Bilgisayarların geniş bant bağlantısı olduğunda birlikte çalışmaları beklenir. Ancak, farklı ülkelerdeki bilgisayarlar nasıl ortak çalışabilir? Yakın zamana kadar, çoğu bilgisayar kendi arabirimlerine ve yapılarına sahipti. Aynı aileden bilgisayarlar iletişim kurabiliyordu, ancak yabancılarla büyük zorluklar yaşanıyordu.

Sadece en ayrıcalıklı kullanıcılar, farklı cihaz kaynaklarını kullanmak için gerekli zamanı ve donanımı bulabiliyordu. 1990’larda, farklı cihazlar arasındaki uyum artmıştı. Bu, bilgisayarların etkili bir şekilde birbirleriyle bağlantı kurmasını sağladı. Sonuç olarak, herkes uzak ekipmanlardan yararlanabildi.

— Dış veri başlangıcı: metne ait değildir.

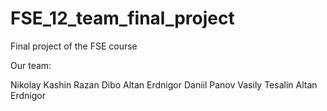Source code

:# FSE_12_team_final_project
Final project of the FSE course

Our team:

Nikolay Kashin 
Razan Dibo
Altan Erdnigor
Daniil Panov
Vasily Tesalin
Altan Erdnigor

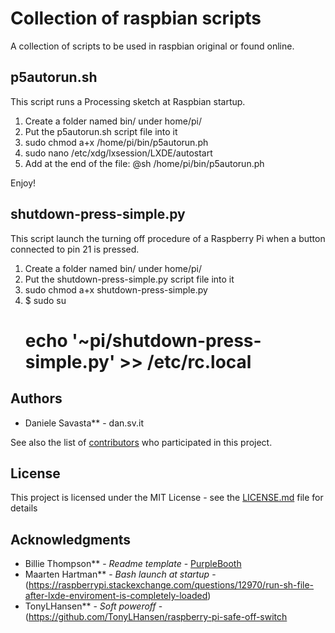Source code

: # Collection of raspbian scripts
A collection of scripts to be used in raspbian original or found online.

## p5autorun.sh
This script runs a Processing sketch at Raspbian startup.

1. Create a folder named bin/ under home/pi/
2. Put the p5autorun.sh script file into it
3. sudo chmod a+x /home/pi/bin/p5autorun.ph
4. sudo nano /etc/xdg/lxsession/LXDE/autostart
5. Add at the end of the file: @sh /home/pi/bin/p5autorun.ph  

Enjoy!

## shutdown-press-simple.py
This script launch the turning off procedure of a Raspberry Pi when a button connected to pin 21 is pressed.
1. Create a folder named bin/ under home/pi/
2. Put the shutdown-press-simple.py script file into it
3. sudo chmod a+x shutdown-press-simple.py
3. $ sudo su
   # echo '~pi/shutdown-press-simple.py'  >> /etc/rc.local

## Authors
* Daniele Savasta** - dan.sv.it

See also the list of [contributors](https://github.com/your/project/contributors) who participated in this project.

## License

This project is licensed under the MIT License - see the [LICENSE.md](LICENSE.md) file for details

## Acknowledgments

* Billie Thompson** - *Readme template* - [PurpleBooth](https://github.com/PurpleBooth)
* Maarten Hartman** - *Bash launch at startup* - (https://raspberrypi.stackexchange.com/questions/12970/run-sh-file-after-lxde-enviroment-is-completely-loaded)
* TonyLHansen** - *Soft poweroff* - (https://github.com/TonyLHansen/raspberry-pi-safe-off-switch
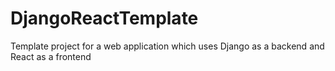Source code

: # DjangoReactTemplate
Template project for a web application which uses Django as a backend and React as a frontend
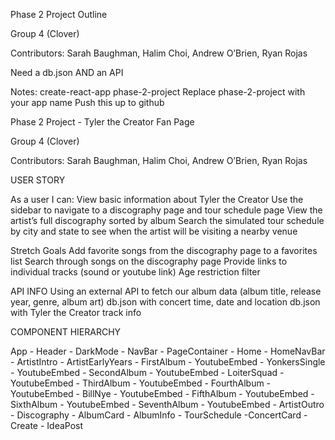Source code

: Phase 2 Project Outline

Group 4 (Clover)

Contributors: Sarah Baughman, Halim Choi, Andrew O’Brien, Ryan Rojas 

Need a db.json AND an API


Notes: 
create-react-app phase-2-project
Replace phase-2-project with your app name 
Push this up to github 

Phase 2 Project - Tyler the Creator Fan Page 

Group 4 (Clover)

Contributors: Sarah Baughman, Halim Choi, Andrew O’Brien, Ryan Rojas


USER STORY

As a user I can: 
View basic information about Tyler the Creator
Use the sidebar to navigate to a discography page and tour schedule page
View the artist’s full discography sorted by album
Search the simulated tour schedule by city and state to see when the artist will be visiting a nearby venue

Stretch Goals
Add favorite songs from the discography page to a favorites list 
Search through songs on the discography page
Provide links to individual tracks (sound or youtube link)
Age restriction filter

API INFO
Using an external API to fetch our album data (album title, release year, genre, album art) 
db.json with concert time, date and location 
db.json with Tyler the Creator track info
	   

COMPONENT HIERARCHY 

App 
    - Header
        - DarkMode
        - NavBar
    - PageContainer
        - Home
            - HomeNavBar
            - ArtistIntro
            - ArtistEarlyYears
            - FirstAlbum
                - YoutubeEmbed
            - YonkersSingle
                - YoutubeEmbed
            - SecondAlbum
                - YoutubeEmbed
            - LoiterSquad
                - YoutubeEmbed
            - ThirdAlbum
                - YoutubeEmbed
            - FourthAlbum
                - YoutubeEmbed
            - BillNye
                - YoutubeEmbed
            - FifthAlbum
                - YoutubeEmbed
            - SixthAlbum
                - YoutubeEmbed
            - SeventhAlbum
                - YoutubeEmbed
            - ArtistOutro
        - Discography
            - AlbumCard
            - AlbumInfo
        - TourSchedule
            -ConcertCard
        - Create
            - IdeaPost

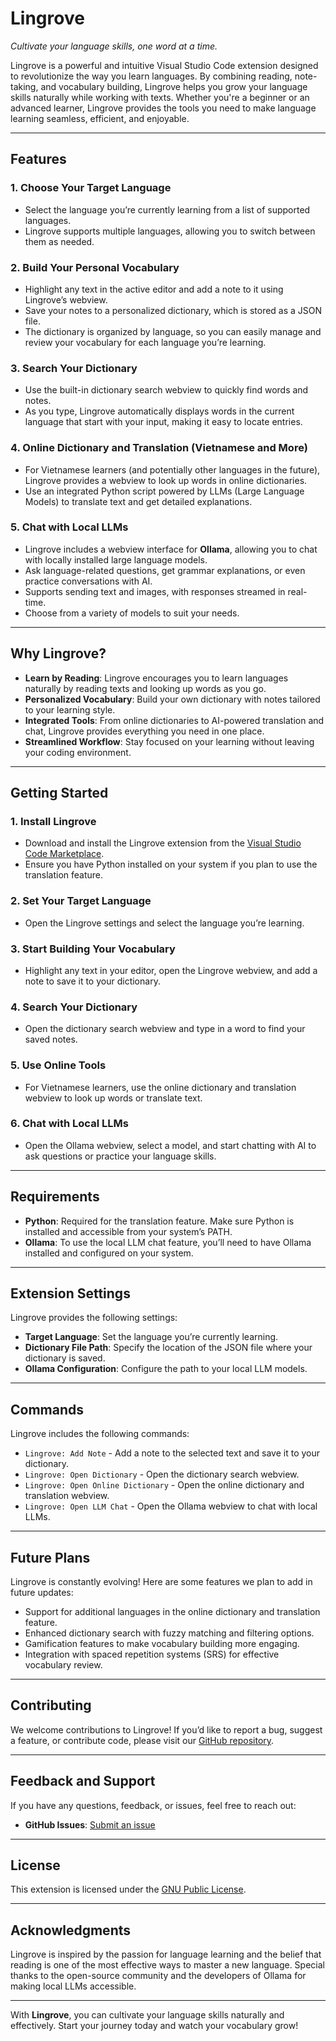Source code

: # **Lingrove**

_Cultivate your language skills, one word at a time._

Lingrove is a powerful and intuitive Visual Studio Code extension designed to revolutionize the way you learn languages. By combining reading, note-taking, and vocabulary building, Lingrove helps you grow your language skills naturally while working with texts. Whether you're a beginner or an advanced learner, Lingrove provides the tools you need to make language learning seamless, efficient, and enjoyable.

---

## **Features**

### 1. **Choose Your Target Language**

- Select the language you’re currently learning from a list of supported languages.
- Lingrove supports multiple languages, allowing you to switch between them as needed.

### 2. **Build Your Personal Vocabulary**

- Highlight any text in the active editor and add a note to it using Lingrove’s webview.
- Save your notes to a personalized dictionary, which is stored as a JSON file.
- The dictionary is organized by language, so you can easily manage and review your vocabulary for each language you’re learning.

### 3. **Search Your Dictionary**

- Use the built-in dictionary search webview to quickly find words and notes.
- As you type, Lingrove automatically displays words in the current language that start with your input, making it easy to locate entries.

### 4. **Online Dictionary and Translation (Vietnamese and More)**

- For Vietnamese learners (and potentially other languages in the future), Lingrove provides a webview to look up words in online dictionaries.
- Use an integrated Python script powered by LLMs (Large Language Models) to translate text and get detailed explanations.

### 5. **Chat with Local LLMs**

- Lingrove includes a webview interface for **Ollama**, allowing you to chat with locally installed large language models.
- Ask language-related questions, get grammar explanations, or even practice conversations with AI.
- Supports sending text and images, with responses streamed in real-time.
- Choose from a variety of models to suit your needs.

---

## **Why Lingrove?**

- **Learn by Reading**: Lingrove encourages you to learn languages naturally by reading texts and looking up words as you go.
- **Personalized Vocabulary**: Build your own dictionary with notes tailored to your learning style.
- **Integrated Tools**: From online dictionaries to AI-powered translation and chat, Lingrove provides everything you need in one place.
- **Streamlined Workflow**: Stay focused on your learning without leaving your coding environment.

---

## **Getting Started**

### 1. **Install Lingrove**

- Download and install the Lingrove extension from the [Visual Studio Code Marketplace](#).
- Ensure you have Python installed on your system if you plan to use the translation feature.

### 2. **Set Your Target Language**

- Open the Lingrove settings and select the language you’re learning.

### 3. **Start Building Your Vocabulary**

- Highlight any text in your editor, open the Lingrove webview, and add a note to save it to your dictionary.

### 4. **Search Your Dictionary**

- Open the dictionary search webview and type in a word to find your saved notes.

### 5. **Use Online Tools**

- For Vietnamese learners, use the online dictionary and translation webview to look up words or translate text.

### 6. **Chat with Local LLMs**

- Open the Ollama webview, select a model, and start chatting with AI to ask questions or practice your language skills.

---

## **Requirements**

- **Python**: Required for the translation feature. Make sure Python is installed and accessible from your system’s PATH.
- **Ollama**: To use the local LLM chat feature, you’ll need to have Ollama installed and configured on your system.

---

## **Extension Settings**

Lingrove provides the following settings:

- **Target Language**: Set the language you’re currently learning.
- **Dictionary File Path**: Specify the location of the JSON file where your dictionary is saved.
- **Ollama Configuration**: Configure the path to your local LLM models.

---

## **Commands**

Lingrove includes the following commands:

- `Lingrove: Add Note` - Add a note to the selected text and save it to your dictionary.
- `Lingrove: Open Dictionary` - Open the dictionary search webview.
- `Lingrove: Open Online Dictionary` - Open the online dictionary and translation webview.
- `Lingrove: Open LLM Chat` - Open the Ollama webview to chat with local LLMs.

---

## **Future Plans**

Lingrove is constantly evolving! Here are some features we plan to add in future updates:

- Support for additional languages in the online dictionary and translation feature.
- Enhanced dictionary search with fuzzy matching and filtering options.
- Gamification features to make vocabulary building more engaging.
- Integration with spaced repetition systems (SRS) for effective vocabulary review.

---

## **Contributing**

We welcome contributions to Lingrove! If you’d like to report a bug, suggest a feature, or contribute code, please visit our [GitHub repository](https://github.com/AnarchoCat/lingrove).

---

## **Feedback and Support**

If you have any questions, feedback, or issues, feel free to reach out:

<!-- - **Email**: support@lingrove.com -->

- **GitHub Issues**: [Submit an issue](https://github.com/AnarchoCat/lingrove/issues)

---

## **License**

This extension is licensed under the [GNU Public License](LICENSE).

---

## **Acknowledgments**

Lingrove is inspired by the passion for language learning and the belief that reading is one of the most effective ways to master a new language. Special thanks to the open-source community and the developers of Ollama for making local LLMs accessible.

---

With **Lingrove**, you can cultivate your language skills naturally and effectively. Start your journey today and watch your vocabulary grow!
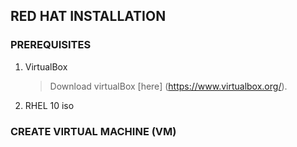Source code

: ## RED HAT INSTALLATION 

### PREREQUISITES
1. VirtualBox
   >Download virtualBox [here] (https://www.virtualbox.org/). 
3. RHEL 10 iso

### CREATE VIRTUAL MACHINE (VM)

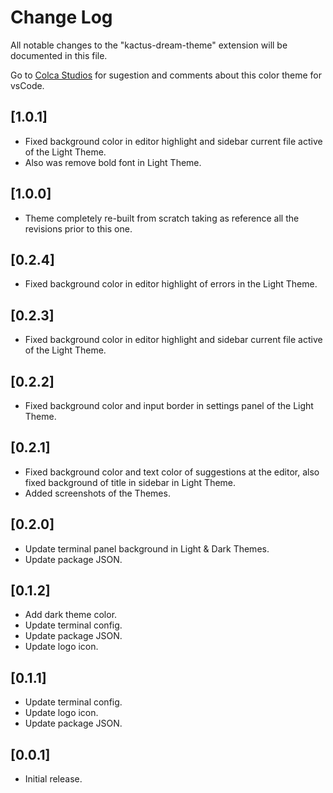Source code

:# Change Log

All notable changes to the "kactus-dream-theme" extension will be documented in this file.

Go to [Colca Studios](https://wwwcolcastudios.com/) for sugestion and comments about this color theme for vsCode.

## [1.0.1]
- Fixed background color in editor highlight and sidebar current file active of the Light Theme.
- Also was remove bold font in Light Theme.
  
## [1.0.0]
- Theme completely re-built from scratch taking as reference all the revisions prior to this one.

## [0.2.4]
- Fixed background color in editor highlight of errors in the Light Theme.

## [0.2.3]
- Fixed background color in editor highlight and sidebar current file active of the Light Theme.

## [0.2.2]
- Fixed background color and input border in settings panel of the Light Theme.

## [0.2.1]
- Fixed background color and text color of suggestions at the editor, also fixed background of title in sidebar in Light Theme.
- Added screenshots of the Themes.

## [0.2.0]
- Update terminal panel background in Light & Dark Themes.
- Update package JSON.

## [0.1.2]
- Add dark theme color.
- Update terminal config.
- Update package JSON.
- Update logo icon.
  
## [0.1.1]
- Update terminal config.
- Update logo icon.
- Update package JSON.

## [0.0.1]

- Initial release.
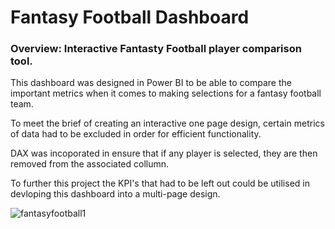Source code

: # Fantasy Football Dashboard
### Overview: Interactive Fantasty Football player comparison tool.

This dashboard was designed in Power BI to be able to compare the important metrics when it comes to making selections for a fantasy football team. 

To meet the brief of creating an interactive one page design, certain metrics of data had to be excluded in order for efficient functionality.

DAX was incoporated in ensure that if any player is selected, they are then removed from the associated collumn. 

To further this project the KPI's that had to be left out could be utilised in devloping this dashboard into a multi-page design. 

![fantasyfootball1](https://user-images.githubusercontent.com/99413257/157259934-92b0a34f-467e-478a-8e8f-590d4ccc8785.jpg)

Bu sürecin ana bileşenleri ise istemci/sunucu sistemleri, nesne teknolojisi ve açık sistemlerdir.

Client/Server

Bilgisayar sistemlerini monolitik unsurlar olarak değil, istemci/sunucu sistemleri olarak inşa etmek yaygın bir yaklaşımdır. İstemci (bir PC kullanıcısı), bir sunucudan hizmet talep eder. Örneğin, yazdırma gibi hizmetler LAN’a bağlı bir işlemci tarafından sağlanır.

Bu ortak yaklaşım, PC sistemlerinin yapısını değiştirir. Önceden bir bütün oluşturan işlevler artık ayrılmıştır. Ayrıca, uygulamanın ayrıntıları basit yaklaşımlardan daha karmaşık sistemlere kadar uzanır. Bu sayede, tüm bilgisayarların düzgün bir şekilde çalıştırılması olasılığı artar.

Nesne Teknolojileri

Bilgisayar sistemlerinin inşasında bir başka yaklaşım, nesne teknolojileridir. Bu teknoloji, tanımlanmış elemanları bağımsız ajanlar haline getirir. Her bir nesne kapalı, tanımlanmış ve gerçekleştirilmiş bir birimdir. Bu yaklaşım, farklı unsurların değiş tokuş edilmesini kolaylaştırmıştır.

Açık Sistemler

Açık sistemler, kolay ara bağlantı ve dağıtım sağlayan bilgisayar sistemlerini ifade eder. Açıkçası, tüm bileşenlerin bağlantısının kesilmesini ve benzer yapıların kullanılmasını içerir. Bu, standartlar ve ortaklıklar karışımını içerir. Böylece, sistemler birbirleriyle konuşabilir.

Açık sistemlere yapılan yatırımların nihai hedefi, herkesin farklı üreticilerden cihaz satın almasını sağlamaktır. Kullanıcılar, bilgisayarları istedikleri yere yerleştirir ve geniş bant bağlantılarıyla birbirine bağlar.

ARPANET Güvenliği

Dağıtılmış bilgisayarlardaki bilgi hacmi arttıkça, ARPANET güvenliği önem kazandı. Bu tür sistemlerde, uzman bir kullanıcı gizli verilere kolayca erişebilir.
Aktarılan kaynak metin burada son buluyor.